David Kern, BCC Chief Economist, added:

“Talk of a new recession is currently pessimistic. The ONS’ own data revisions raise doubts as to whether there was in fact a recession early in 2012. Following the 0.3% fall in Q4 2012, GDP is likely to increase by 0.1% in Q1 2013. We expect quarterly growth to increase very gradually over the next two years, but it will remain modest and below-trend for some time. In addition, we now expect GDP to return to its pre-recession levels early in 2015, and the squeeze on living standards will continue for a while longer.

“Our new forecast indicates that in 2012/13, and over the next three financial years, public sector borrowing will be higher than the OBR predicted in December. Our persistent fiscal challenges have contributed to the UK’s downgrading by Moody’s. Reducing the structural deficit, which remains unacceptably high, is proving a longer and more painful task than initially thought. But combining this policy with effective measures to boost growth is critical to avoid a vicious circle of weak growth and ballooning deficits.
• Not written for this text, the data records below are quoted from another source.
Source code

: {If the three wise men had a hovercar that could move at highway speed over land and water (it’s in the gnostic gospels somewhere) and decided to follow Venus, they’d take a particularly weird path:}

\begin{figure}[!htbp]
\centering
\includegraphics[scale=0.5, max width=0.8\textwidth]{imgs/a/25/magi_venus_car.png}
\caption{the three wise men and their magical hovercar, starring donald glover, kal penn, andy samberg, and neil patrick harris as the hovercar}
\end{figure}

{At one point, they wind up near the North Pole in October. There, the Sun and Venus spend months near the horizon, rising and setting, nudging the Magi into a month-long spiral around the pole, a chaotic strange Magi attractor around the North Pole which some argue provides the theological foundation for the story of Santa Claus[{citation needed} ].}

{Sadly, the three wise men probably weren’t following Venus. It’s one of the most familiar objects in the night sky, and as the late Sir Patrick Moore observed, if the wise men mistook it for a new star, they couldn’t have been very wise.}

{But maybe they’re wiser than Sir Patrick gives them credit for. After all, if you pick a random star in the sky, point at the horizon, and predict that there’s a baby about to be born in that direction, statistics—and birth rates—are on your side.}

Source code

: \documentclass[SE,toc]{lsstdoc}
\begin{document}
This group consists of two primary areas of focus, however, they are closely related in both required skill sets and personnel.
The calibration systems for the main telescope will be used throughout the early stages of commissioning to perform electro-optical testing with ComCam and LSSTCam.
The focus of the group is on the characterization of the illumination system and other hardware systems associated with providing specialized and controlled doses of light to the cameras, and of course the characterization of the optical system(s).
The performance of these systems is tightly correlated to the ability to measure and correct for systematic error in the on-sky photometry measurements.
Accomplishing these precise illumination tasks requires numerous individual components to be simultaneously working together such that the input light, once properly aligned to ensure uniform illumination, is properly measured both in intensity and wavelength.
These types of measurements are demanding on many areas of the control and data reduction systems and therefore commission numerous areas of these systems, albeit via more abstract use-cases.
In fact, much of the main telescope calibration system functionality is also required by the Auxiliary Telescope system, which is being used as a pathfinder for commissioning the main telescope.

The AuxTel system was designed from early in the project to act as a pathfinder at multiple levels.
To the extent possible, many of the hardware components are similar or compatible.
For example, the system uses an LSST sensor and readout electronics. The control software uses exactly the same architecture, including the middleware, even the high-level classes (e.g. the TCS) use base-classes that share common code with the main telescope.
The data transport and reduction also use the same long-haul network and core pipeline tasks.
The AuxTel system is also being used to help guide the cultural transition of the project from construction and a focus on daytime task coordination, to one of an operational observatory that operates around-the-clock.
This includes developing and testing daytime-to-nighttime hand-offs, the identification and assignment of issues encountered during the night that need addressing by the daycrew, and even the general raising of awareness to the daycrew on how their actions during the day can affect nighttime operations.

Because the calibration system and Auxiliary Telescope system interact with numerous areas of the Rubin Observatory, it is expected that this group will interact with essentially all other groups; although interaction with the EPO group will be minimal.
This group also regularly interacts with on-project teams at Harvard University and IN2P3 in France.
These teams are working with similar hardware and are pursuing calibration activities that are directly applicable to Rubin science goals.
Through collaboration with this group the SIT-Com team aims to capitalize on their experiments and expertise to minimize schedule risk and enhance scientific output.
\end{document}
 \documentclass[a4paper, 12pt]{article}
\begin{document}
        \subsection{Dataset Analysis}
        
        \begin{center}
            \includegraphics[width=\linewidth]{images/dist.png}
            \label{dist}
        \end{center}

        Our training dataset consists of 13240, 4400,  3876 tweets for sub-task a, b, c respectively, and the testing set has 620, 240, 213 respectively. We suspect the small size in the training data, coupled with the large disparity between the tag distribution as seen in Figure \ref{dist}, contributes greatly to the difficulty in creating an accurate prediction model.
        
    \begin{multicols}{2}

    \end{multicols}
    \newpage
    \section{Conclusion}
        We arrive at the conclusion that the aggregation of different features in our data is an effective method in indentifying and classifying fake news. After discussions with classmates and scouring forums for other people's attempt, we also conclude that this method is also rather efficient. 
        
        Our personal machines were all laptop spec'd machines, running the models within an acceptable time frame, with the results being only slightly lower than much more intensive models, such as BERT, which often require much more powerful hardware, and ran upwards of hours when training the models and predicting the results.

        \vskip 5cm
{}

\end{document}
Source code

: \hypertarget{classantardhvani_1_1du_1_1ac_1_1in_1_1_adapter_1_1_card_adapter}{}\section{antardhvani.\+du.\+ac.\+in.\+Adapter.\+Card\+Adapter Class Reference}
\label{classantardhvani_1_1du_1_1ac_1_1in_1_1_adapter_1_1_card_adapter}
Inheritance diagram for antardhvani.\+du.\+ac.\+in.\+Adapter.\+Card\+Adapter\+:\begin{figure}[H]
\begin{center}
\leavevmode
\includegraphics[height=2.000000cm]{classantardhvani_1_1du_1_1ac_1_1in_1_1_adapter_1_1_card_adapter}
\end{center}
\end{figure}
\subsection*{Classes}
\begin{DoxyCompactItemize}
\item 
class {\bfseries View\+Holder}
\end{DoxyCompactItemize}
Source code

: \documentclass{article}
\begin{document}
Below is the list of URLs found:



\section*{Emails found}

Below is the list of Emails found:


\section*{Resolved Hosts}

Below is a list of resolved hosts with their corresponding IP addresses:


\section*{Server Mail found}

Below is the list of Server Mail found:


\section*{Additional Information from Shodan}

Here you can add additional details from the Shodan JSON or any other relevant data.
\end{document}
“The debate about the UK monetary regime ahead of the arrival of Mark Carney as next Bank of England Governor has generated expectations that QE will be increased shortly, and that the MPC is now more willing to tolerate higher inflation and a much weaker pound. These perceptions are problematic. Adding to QE should only be considered if new threats emerge to the stability of the UK banking system. In the meantime, we believe that more QE would only provide marginal benefits for the economy, while heightening longer-term risks of financial distortions, bubbles and higher inflation.”